● PROBLEM TO WORK ON
Return the data below unchanged, without images.

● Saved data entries
......

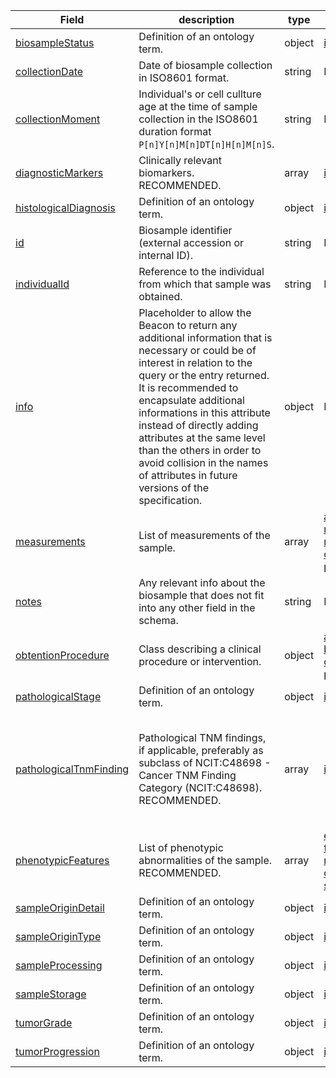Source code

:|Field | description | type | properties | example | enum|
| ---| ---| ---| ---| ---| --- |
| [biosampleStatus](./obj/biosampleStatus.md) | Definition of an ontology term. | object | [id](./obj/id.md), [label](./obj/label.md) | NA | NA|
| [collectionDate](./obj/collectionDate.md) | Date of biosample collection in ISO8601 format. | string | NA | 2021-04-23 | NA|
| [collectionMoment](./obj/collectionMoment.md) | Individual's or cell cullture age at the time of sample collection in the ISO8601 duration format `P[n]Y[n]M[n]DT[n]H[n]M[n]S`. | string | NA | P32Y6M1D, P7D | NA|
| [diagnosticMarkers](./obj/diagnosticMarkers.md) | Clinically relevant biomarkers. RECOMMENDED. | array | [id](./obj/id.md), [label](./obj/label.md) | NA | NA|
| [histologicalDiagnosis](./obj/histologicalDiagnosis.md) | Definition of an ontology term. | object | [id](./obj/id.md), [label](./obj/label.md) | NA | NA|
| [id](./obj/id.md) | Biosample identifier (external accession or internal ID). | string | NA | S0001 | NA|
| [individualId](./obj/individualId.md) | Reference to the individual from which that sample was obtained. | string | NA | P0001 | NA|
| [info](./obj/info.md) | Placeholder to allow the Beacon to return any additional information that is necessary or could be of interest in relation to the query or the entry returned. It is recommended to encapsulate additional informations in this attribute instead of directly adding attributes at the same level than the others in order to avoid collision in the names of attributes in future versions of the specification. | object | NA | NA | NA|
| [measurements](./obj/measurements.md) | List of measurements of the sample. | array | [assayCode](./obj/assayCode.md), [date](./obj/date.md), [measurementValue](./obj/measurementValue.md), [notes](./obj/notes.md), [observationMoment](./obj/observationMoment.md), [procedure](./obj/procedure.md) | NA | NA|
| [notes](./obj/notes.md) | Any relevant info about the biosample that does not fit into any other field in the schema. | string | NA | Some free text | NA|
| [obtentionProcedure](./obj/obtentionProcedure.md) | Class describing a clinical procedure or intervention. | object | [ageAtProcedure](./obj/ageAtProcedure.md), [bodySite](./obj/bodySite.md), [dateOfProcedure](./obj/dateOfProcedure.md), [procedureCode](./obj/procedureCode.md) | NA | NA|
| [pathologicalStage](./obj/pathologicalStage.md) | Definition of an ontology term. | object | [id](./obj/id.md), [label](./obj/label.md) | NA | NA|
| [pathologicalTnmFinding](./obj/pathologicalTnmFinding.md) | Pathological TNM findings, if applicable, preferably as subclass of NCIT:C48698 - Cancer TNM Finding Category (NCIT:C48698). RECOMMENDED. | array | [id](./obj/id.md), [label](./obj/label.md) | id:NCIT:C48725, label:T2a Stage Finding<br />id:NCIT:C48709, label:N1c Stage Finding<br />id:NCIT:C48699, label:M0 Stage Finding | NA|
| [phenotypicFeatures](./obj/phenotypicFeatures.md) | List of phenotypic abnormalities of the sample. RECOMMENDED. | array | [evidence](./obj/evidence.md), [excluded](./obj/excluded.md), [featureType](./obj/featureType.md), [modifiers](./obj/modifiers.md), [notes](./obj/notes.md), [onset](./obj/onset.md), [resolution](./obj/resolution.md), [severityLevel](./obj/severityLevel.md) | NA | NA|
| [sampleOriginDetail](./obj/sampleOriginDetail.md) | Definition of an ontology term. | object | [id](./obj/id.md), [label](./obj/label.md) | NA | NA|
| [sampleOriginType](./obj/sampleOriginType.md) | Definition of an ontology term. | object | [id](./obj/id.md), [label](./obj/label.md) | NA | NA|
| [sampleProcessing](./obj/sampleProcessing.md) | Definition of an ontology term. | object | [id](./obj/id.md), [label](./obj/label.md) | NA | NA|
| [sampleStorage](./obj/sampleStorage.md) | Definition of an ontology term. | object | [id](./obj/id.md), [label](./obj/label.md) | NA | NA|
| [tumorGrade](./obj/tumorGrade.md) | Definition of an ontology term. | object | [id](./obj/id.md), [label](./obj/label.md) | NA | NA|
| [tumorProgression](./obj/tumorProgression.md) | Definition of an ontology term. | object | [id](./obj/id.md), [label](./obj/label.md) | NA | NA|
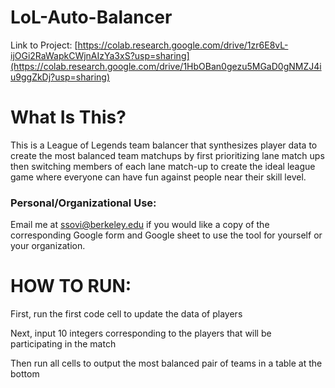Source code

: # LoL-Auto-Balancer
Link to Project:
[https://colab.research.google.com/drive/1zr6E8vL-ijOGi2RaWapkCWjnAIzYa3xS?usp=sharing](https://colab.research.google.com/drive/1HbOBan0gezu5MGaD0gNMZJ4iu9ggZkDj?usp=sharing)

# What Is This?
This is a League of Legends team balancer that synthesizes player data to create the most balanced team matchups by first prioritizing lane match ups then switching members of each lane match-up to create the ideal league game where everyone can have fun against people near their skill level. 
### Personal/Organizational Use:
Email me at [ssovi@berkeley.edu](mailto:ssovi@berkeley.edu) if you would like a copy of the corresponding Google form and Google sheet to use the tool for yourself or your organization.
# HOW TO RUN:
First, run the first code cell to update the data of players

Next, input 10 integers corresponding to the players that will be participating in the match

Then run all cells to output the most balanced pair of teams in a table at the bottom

......

● ANSWER TO THIS EXERCISE
Source code

:|Field | description | type | properties | example | enum|
| ---| ---| ---| ---| ---| --- |
| [biosampleStatus](./obj/biosampleStatus.md) | Definition of an ontology term. | object | [id](./obj/id.md), [label](./obj/label.md) | NA | NA|
| [collectionDate](./obj/collectionDate.md) | Date of biosample collection in ISO8601 format. | string | NA | 2021-04-23 | NA|
| [collectionMoment](./obj/collectionMoment.md) | Individual's or cell cullture age at the time of sample collection in the ISO8601 duration format `P[n]Y[n]M[n]DT[n]H[n]M[n]S`. | string | NA | P32Y6M1D, P7D | NA|
| [diagnosticMarkers](./obj/diagnosticMarkers.md) | Clinically relevant biomarkers. RECOMMENDED. | array | [id](./obj/id.md), [label](./obj/label.md) | NA | NA|
| [histologicalDiagnosis](./obj/histologicalDiagnosis.md) | Definition of an ontology term. | object | [id](./obj/id.md), [label](./obj/label.md) | NA | NA|
| [id](./obj/id.md) | Biosample identifier (external accession or internal ID). | string | NA | S0001 | NA|
| [individualId](./obj/individualId.md) | Reference to the individual from which that sample was obtained. | string | NA | P0001 | NA|
| [info](./obj/info.md) | Placeholder to allow the Beacon to return any additional information that is necessary or could be of interest in relation to the query or the entry returned. It is recommended to encapsulate additional informations in this attribute instead of directly adding attributes at the same level than the others in order to avoid collision in the names of attributes in future versions of the specification. | object | NA | NA | NA|
| [measurements](./obj/measurements.md) | List of measurements of the sample. | array | [assayCode](./obj/assayCode.md), [date](./obj/date.md), [measurementValue](./obj/measurementValue.md), [notes](./obj/notes.md), [observationMoment](./obj/observationMoment.md), [procedure](./obj/procedure.md) | NA | NA|
| [notes](./obj/notes.md) | Any relevant info about the biosample that does not fit into any other field in the schema. | string | NA | Some free text | NA|
| [obtentionProcedure](./obj/obtentionProcedure.md) | Class describing a clinical procedure or intervention. | object | [ageAtProcedure](./obj/ageAtProcedure.md), [bodySite](./obj/bodySite.md), [dateOfProcedure](./obj/dateOfProcedure.md), [procedureCode](./obj/procedureCode.md) | NA | NA|
| [pathologicalStage](./obj/pathologicalStage.md) | Definition of an ontology term. | object | [id](./obj/id.md), [label](./obj/label.md) | NA | NA|
| [pathologicalTnmFinding](./obj/pathologicalTnmFinding.md) | Pathological TNM findings, if applicable, preferably as subclass of NCIT:C48698 - Cancer TNM Finding Category (NCIT:C48698). RECOMMENDED. | array | [id](./obj/id.md), [label](./obj/label.md) | id:NCIT:C48725, label:T2a Stage Finding<br />id:NCIT:C48709, label:N1c Stage Finding<br />id:NCIT:C48699, label:M0 Stage Finding | NA|
| [phenotypicFeatures](./obj/phenotypicFeatures.md) | List of phenotypic abnormalities of the sample. RECOMMENDED. | array | [evidence](./obj/evidence.md), [excluded](./obj/excluded.md), [featureType](./obj/featureType.md), [modifiers](./obj/modifiers.md), [notes](./obj/notes.md), [onset](./obj/onset.md), [resolution](./obj/resolution.md), [severityLevel](./obj/severityLevel.md) | NA | NA|
| [sampleOriginDetail](./obj/sampleOriginDetail.md) | Definition of an ontology term. | object | [id](./obj/id.md), [label](./obj/label.md) | NA | NA|
| [sampleOriginType](./obj/sampleOriginType.md) | Definition of an ontology term. | object | [id](./obj/id.md), [label](./obj/label.md) | NA | NA|
| [sampleProcessing](./obj/sampleProcessing.md) | Definition of an ontology term. | object | [id](./obj/id.md), [label](./obj/label.md) | NA | NA|
| [sampleStorage](./obj/sampleStorage.md) | Definition of an ontology term. | object | [id](./obj/id.md), [label](./obj/label.md) | NA | NA|
| [tumorGrade](./obj/tumorGrade.md) | Definition of an ontology term. | object | [id](./obj/id.md), [label](./obj/label.md) | NA | NA|
| [tumorProgression](./obj/tumorProgression.md) | Definition of an ontology term. | object | [id](./obj/id.md), [label](./obj/label.md) | NA | NA|
Source code

: # LoL-Auto-Balancer
Link to Project:
[https://colab.research.google.com/drive/1zr6E8vL-ijOGi2RaWapkCWjnAIzYa3xS?usp=sharing](https://colab.research.google.com/drive/1HbOBan0gezu5MGaD0gNMZJ4iu9ggZkDj?usp=sharing)

# What Is This?
This is a League of Legends team balancer that synthesizes player data to create the most balanced team matchups by first prioritizing lane match ups then switching members of each lane match-up to create the ideal league game where everyone can have fun against people near their skill level. 
### Personal/Organizational Use:
Email me at [ssovi@berkeley.edu](mailto:ssovi@berkeley.edu) if you would like a copy of the corresponding Google form and Google sheet to use the tool for yourself or your organization.
# HOW TO RUN:
First, run the first code cell to update the data of players

Next, input 10 integers corresponding to the players that will be participating in the match

Then run all cells to output the most balanced pair of teams in a table at the bottom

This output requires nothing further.